> WORK INSTRUCTION:
Report every line of the records below that includes the string "funzione".

Saved data entries:

#####

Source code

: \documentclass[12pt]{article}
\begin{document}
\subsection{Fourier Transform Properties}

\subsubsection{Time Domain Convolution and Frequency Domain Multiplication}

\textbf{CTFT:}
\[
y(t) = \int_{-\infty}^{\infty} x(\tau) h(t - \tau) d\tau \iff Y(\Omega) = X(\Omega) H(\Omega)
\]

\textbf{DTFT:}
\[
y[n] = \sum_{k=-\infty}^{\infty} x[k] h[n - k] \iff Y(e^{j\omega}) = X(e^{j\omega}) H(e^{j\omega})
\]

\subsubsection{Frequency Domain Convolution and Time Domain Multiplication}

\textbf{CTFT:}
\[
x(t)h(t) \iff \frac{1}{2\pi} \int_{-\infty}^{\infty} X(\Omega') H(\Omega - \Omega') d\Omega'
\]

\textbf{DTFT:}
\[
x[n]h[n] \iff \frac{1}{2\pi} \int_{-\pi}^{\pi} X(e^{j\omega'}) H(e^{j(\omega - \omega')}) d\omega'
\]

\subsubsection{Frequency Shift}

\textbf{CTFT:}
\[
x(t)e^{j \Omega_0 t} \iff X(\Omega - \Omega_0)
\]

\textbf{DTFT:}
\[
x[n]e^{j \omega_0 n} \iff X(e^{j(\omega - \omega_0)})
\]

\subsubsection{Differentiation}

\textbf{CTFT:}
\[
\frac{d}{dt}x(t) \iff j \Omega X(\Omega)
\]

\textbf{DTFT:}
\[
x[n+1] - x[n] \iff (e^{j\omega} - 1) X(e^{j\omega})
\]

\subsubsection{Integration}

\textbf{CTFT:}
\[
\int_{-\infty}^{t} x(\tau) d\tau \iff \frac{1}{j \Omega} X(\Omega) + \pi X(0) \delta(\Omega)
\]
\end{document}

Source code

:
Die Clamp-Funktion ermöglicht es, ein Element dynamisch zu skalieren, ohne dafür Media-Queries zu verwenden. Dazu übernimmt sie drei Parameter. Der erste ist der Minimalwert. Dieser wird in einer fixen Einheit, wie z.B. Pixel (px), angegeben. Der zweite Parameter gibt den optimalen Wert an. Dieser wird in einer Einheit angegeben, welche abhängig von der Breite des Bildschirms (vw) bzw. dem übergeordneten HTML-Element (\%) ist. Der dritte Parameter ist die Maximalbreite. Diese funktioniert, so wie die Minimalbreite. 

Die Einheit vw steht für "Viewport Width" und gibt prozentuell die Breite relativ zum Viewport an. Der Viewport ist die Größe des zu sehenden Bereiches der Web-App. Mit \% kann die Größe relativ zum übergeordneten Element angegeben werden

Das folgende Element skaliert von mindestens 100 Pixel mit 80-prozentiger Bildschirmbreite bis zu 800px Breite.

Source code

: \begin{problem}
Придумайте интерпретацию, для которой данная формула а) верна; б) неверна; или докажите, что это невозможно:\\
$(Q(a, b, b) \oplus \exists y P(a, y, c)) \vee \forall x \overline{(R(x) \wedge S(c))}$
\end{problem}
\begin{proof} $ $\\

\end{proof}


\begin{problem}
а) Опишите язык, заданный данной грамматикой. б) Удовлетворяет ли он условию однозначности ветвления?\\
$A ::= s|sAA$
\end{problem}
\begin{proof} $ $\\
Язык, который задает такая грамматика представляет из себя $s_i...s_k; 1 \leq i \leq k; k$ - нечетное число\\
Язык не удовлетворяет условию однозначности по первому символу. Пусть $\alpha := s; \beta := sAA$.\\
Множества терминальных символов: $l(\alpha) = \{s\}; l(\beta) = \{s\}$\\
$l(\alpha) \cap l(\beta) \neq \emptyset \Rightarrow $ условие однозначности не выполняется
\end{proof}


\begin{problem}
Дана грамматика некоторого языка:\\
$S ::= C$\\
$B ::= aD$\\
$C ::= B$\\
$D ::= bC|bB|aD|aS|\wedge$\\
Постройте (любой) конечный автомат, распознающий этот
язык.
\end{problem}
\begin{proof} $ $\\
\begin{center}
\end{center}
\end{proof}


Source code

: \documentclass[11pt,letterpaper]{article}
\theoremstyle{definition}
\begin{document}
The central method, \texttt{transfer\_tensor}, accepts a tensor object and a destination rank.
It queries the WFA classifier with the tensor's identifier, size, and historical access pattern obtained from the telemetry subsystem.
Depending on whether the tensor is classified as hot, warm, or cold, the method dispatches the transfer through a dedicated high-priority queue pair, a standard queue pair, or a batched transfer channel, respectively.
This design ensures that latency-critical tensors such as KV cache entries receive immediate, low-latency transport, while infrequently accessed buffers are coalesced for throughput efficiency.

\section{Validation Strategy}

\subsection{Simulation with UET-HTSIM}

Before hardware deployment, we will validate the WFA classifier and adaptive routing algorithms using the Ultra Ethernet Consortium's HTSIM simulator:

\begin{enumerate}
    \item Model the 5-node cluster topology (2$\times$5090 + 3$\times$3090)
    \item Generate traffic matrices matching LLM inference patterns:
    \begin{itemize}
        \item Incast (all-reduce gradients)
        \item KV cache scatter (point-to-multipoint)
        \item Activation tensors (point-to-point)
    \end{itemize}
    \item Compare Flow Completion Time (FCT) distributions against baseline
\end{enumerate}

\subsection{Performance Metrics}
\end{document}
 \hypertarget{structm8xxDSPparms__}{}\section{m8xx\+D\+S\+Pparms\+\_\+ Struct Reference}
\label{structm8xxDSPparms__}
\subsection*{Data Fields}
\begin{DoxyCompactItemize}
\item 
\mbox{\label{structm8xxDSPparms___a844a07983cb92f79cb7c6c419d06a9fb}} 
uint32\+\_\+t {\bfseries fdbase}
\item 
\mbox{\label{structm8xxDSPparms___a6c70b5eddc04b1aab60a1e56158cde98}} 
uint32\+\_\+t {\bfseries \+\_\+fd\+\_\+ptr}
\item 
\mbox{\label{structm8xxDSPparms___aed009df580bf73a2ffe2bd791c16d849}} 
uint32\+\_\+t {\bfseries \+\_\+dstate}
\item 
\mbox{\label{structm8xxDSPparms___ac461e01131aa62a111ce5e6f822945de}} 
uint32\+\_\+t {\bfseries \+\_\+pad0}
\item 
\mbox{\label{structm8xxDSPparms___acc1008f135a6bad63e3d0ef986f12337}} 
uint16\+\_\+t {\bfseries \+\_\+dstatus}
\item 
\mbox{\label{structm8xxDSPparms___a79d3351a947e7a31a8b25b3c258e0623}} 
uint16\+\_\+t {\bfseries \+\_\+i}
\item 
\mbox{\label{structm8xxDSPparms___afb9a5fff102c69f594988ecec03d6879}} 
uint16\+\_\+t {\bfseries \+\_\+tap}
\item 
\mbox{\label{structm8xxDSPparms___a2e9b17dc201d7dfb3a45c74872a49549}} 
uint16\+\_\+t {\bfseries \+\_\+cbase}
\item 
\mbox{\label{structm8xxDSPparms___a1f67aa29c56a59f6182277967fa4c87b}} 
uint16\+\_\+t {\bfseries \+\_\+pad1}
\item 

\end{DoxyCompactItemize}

#####

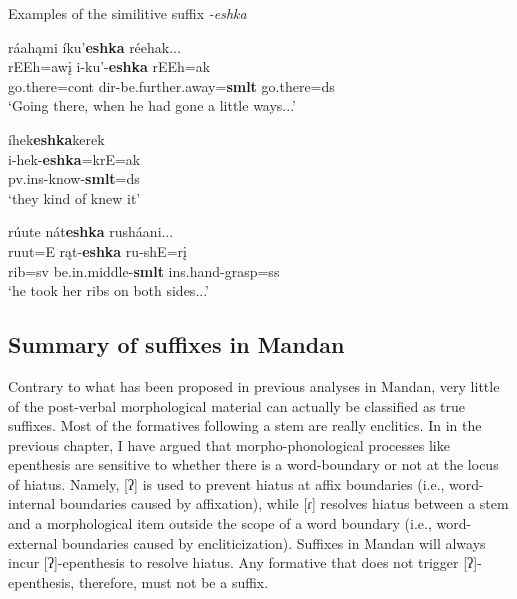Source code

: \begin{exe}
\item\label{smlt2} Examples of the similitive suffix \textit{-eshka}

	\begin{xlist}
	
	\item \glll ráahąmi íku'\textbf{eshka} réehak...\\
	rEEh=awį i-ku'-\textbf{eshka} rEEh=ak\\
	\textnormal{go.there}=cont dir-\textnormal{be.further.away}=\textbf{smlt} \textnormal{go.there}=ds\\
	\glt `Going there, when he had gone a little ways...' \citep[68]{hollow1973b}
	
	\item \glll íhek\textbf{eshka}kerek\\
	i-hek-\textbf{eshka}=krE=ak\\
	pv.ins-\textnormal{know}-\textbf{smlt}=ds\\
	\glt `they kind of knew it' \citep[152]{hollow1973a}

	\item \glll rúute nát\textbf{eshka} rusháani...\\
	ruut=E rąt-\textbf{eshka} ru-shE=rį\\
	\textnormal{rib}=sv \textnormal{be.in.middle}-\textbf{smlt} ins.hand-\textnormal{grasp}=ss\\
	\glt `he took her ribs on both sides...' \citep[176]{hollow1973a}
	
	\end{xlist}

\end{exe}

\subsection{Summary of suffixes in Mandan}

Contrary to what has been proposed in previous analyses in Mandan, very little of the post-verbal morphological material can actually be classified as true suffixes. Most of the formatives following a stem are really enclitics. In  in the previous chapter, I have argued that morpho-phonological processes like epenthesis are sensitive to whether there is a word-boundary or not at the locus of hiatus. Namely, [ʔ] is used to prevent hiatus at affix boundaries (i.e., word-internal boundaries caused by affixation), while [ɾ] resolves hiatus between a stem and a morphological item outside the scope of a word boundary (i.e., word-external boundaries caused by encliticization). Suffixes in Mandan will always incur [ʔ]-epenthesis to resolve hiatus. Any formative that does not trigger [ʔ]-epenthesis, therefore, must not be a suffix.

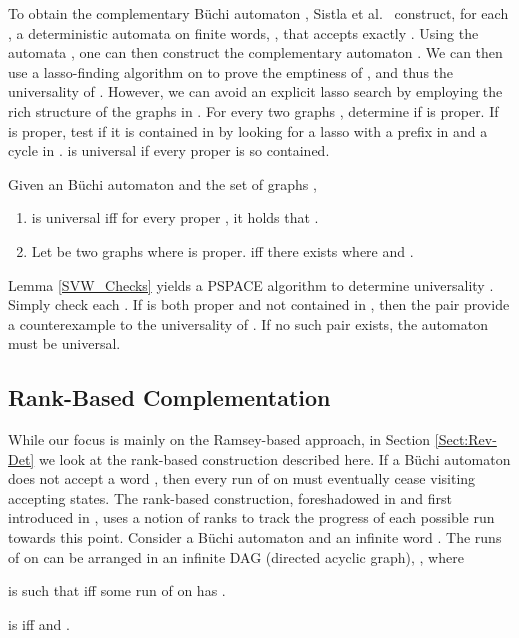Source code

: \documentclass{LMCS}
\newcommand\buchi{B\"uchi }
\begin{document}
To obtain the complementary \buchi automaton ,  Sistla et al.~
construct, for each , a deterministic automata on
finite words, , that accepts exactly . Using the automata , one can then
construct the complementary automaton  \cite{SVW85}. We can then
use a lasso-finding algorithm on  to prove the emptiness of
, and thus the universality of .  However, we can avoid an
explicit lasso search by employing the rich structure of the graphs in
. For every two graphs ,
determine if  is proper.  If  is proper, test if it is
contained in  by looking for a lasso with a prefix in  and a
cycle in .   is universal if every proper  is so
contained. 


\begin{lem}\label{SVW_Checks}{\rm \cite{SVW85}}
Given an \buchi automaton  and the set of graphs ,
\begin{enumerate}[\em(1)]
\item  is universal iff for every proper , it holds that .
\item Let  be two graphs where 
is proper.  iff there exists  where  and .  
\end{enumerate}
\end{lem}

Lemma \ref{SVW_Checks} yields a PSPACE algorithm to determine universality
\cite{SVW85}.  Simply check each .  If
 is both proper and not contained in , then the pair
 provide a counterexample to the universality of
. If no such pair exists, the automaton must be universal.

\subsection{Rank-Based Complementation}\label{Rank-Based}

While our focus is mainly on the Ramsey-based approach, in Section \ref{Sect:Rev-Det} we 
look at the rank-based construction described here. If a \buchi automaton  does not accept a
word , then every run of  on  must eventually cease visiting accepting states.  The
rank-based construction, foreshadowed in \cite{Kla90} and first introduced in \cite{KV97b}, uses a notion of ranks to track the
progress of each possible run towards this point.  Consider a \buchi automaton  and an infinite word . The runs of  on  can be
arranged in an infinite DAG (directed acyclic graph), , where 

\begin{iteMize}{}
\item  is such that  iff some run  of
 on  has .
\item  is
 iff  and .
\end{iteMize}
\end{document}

#####

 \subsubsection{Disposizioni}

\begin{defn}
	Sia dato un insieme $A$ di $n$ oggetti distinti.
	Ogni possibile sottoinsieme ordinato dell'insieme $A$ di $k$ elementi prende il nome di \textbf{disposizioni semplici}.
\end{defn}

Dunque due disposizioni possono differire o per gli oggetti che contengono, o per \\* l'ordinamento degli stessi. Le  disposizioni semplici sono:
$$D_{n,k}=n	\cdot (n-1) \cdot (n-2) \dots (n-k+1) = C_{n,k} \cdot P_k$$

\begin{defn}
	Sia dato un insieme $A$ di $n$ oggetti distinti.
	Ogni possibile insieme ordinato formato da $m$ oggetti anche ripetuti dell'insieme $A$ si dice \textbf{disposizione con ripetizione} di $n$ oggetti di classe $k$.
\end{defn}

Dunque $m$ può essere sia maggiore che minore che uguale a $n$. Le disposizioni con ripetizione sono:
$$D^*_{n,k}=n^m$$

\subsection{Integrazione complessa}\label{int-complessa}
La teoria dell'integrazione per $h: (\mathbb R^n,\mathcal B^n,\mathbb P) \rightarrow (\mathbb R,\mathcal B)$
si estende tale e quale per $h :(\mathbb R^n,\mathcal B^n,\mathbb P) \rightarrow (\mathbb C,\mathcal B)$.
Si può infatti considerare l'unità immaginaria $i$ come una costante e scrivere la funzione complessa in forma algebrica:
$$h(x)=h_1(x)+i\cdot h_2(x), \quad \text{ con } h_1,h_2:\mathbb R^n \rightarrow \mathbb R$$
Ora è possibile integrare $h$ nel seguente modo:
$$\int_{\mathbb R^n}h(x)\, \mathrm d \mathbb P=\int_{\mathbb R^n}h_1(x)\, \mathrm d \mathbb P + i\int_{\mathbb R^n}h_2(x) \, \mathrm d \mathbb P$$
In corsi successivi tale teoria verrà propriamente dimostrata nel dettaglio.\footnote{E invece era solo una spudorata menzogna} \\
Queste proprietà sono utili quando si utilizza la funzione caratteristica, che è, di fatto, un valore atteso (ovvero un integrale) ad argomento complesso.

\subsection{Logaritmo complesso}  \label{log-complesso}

#####

> OUTPUT FOR THIS TASK:
Si può infatti considerare l'unità immaginaria $i$ come una costante e scrivere la funzione complessa in forma algebrica:
Queste proprietà sono utili quando si utilizza la funzione caratteristica, che è, di fatto, un valore atteso (ovvero un integrale) ad argomento complesso.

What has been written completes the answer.